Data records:
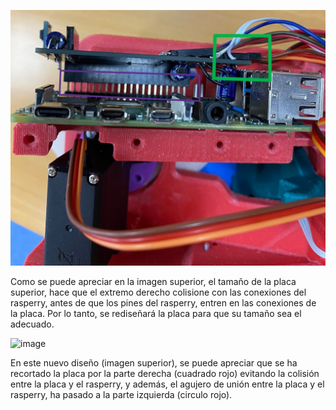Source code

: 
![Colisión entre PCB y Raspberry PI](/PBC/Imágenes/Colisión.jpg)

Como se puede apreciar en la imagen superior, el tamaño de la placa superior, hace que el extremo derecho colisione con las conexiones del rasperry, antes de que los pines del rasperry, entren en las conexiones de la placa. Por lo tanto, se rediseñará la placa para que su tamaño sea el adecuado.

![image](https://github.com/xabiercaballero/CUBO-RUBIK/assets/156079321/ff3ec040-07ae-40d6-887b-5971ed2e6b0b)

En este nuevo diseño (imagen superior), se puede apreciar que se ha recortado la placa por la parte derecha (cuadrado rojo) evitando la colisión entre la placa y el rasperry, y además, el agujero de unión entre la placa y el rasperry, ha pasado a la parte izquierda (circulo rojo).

---

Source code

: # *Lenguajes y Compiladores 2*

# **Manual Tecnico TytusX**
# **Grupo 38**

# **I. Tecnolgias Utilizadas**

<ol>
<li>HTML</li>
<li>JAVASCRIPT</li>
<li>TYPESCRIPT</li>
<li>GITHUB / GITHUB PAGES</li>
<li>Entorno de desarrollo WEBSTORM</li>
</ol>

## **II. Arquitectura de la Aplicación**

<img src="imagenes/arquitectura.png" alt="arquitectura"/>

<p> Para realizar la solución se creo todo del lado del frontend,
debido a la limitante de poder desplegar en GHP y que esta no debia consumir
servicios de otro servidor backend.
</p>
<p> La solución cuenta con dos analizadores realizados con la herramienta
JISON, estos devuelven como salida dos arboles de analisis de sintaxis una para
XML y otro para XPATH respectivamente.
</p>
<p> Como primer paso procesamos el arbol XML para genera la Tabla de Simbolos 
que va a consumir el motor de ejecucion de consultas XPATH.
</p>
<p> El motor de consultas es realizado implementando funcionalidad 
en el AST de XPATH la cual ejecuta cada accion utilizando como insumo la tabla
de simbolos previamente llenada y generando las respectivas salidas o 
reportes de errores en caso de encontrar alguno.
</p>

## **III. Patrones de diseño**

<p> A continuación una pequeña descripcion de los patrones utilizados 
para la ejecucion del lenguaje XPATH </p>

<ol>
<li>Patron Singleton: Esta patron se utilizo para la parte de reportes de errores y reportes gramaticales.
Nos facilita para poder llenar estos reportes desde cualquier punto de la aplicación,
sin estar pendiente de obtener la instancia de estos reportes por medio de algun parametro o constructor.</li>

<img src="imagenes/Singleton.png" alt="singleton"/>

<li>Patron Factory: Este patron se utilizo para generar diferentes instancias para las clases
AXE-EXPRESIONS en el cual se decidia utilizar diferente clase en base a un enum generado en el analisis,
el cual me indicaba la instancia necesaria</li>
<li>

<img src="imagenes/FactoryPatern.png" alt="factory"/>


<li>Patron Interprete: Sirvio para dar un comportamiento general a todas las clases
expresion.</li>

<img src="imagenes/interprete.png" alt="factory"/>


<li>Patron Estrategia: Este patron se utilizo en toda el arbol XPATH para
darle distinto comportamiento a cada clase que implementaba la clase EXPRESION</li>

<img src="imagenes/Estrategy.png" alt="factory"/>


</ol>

...

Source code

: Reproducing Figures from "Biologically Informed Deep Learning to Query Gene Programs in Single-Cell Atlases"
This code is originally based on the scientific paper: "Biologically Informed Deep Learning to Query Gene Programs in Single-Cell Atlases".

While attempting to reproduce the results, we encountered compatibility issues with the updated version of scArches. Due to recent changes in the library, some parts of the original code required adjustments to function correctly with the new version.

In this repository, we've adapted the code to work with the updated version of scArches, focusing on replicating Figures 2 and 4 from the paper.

## TASK TO CARRY OUT
Copy out each line of the data that includes the string "Programs".

## RESULT OF THIS TASK
: Reproducing Figures from "Biologically Informed Deep Learning to Query Gene Programs in Single-Cell Atlases"
This code is originally based on the scientific paper: "Biologically Informed Deep Learning to Query Gene Programs in Single-Cell Atlases".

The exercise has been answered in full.